I collaborate with an archaeologist
(Herb Maschner, ISU Anthropology) and several other colleagues to
understand the long-term interactions of people with the landscape they
inhabit and the resources they depend upon. Our study area is the Lower Alaska Peninsula region, which
has been inhabited by the Aleut for thousands of years. The archaeological
record from the Lower Alaska Peninsula suggest periods of strong
overexploitation of primary resources followed by collapse or movement of
societies, strong overexploitation of primary resources followed by
switching to alternative resources, and periods of long persistence within
an area. We want to better understand the ecological, geomorphic, and
sociological conditions that predispose to these different patterns of
resource use and persistence or lack of such. The contemporary landscape
shows strong influence of past (prehistoric and historic) villages on
composition, diversity, and productivity of the regional flora and fauna. We
want to understand the relationship of these patterns to success of human
habitation, as well as their continuing importance to people, trophic webs,
and landscape-level patterns of abundance and movement of organisms, and
abundance and exchanges of abiotic resources.

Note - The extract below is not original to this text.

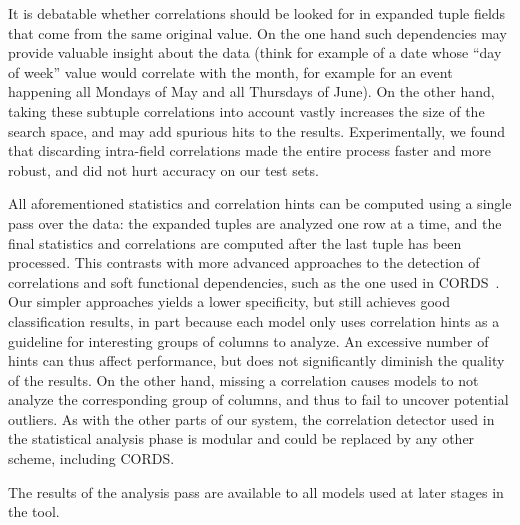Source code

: It is debatable whether correlations should be looked for in expanded tuple fields that come from the same original value. On the one hand such dependencies may provide valuable insight about the data (think for example of a date whose ``day of week'' value would correlate with the month, for example for an event happening all Mondays of May and all Thursdays of June). On the other hand, taking these subtuple correlations into account vastly increases the size of the search space, and may add spurious hits to the results. Experimentally, we found that discarding intra-field correlations made the entire process faster and more robust, and did not hurt accuracy on our test sets.

All aforementioned statistics and correlation hints can be computed using a single pass over the data: the expanded tuples are analyzed one row at a time, and the final statistics and correlations are computed after the last tuple has been processed. This contrasts with more advanced approaches to the detection of correlations and soft functional dependencies, such as the one used in CORDS~\cite{Ilyas2004}. Our simpler approaches yields a lower specificity, but still achieves good classification results, in part because each model only uses correlation hints as a guideline for interesting groups of columns to analyze. An excessive number of hints can thus affect performance, but does not significantly diminish the quality of the results. On the other hand, missing a correlation causes models to not analyze the corresponding group of columns, and thus to fail to uncover potential outliers. As with the other parts of our system, the correlation detector used in the statistical analysis phase is modular and could be replaced by any other scheme, including CORDS.

The results of the analysis pass are available to all models used at later stages in the tool.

My lab has recently begun to work in detail with the trophic webs associated
with dominant
vegetation in sage-steppe and maritime
tundra ecosystems. The work in sage-steppe and tundra will
test ideas of how food webs (and their component species) vary among habitat
patches with different landscape attributes (size, isolation, history
of exposure to land development and invasive species). The work also considers
the influence of temporal variation in the environment on dynamics
of trophic webs. We plan this work to include comparison with temperate
and tropical food webs now under study by colleagues at Imperial College
of London and the NERC
Centre for Population Biology.
Additionally, a major focus of my work over the long-term has been
plant-herbivore interactions and there are always opportunities for students
to develop projects on this topic associated with one of the projects listed
above. In the past, we have studied the distribution and foraging behavior
of small and medium-sized mammals (pikas, jack rabbits, voles, pocket
gophers, kangaroo rats, and woodrats, and some insects) and the effects of
these animals on vegetation and ecosystem dynamics in alpine, subalpine,
montane, prairie, old-field, and desert ecosystems.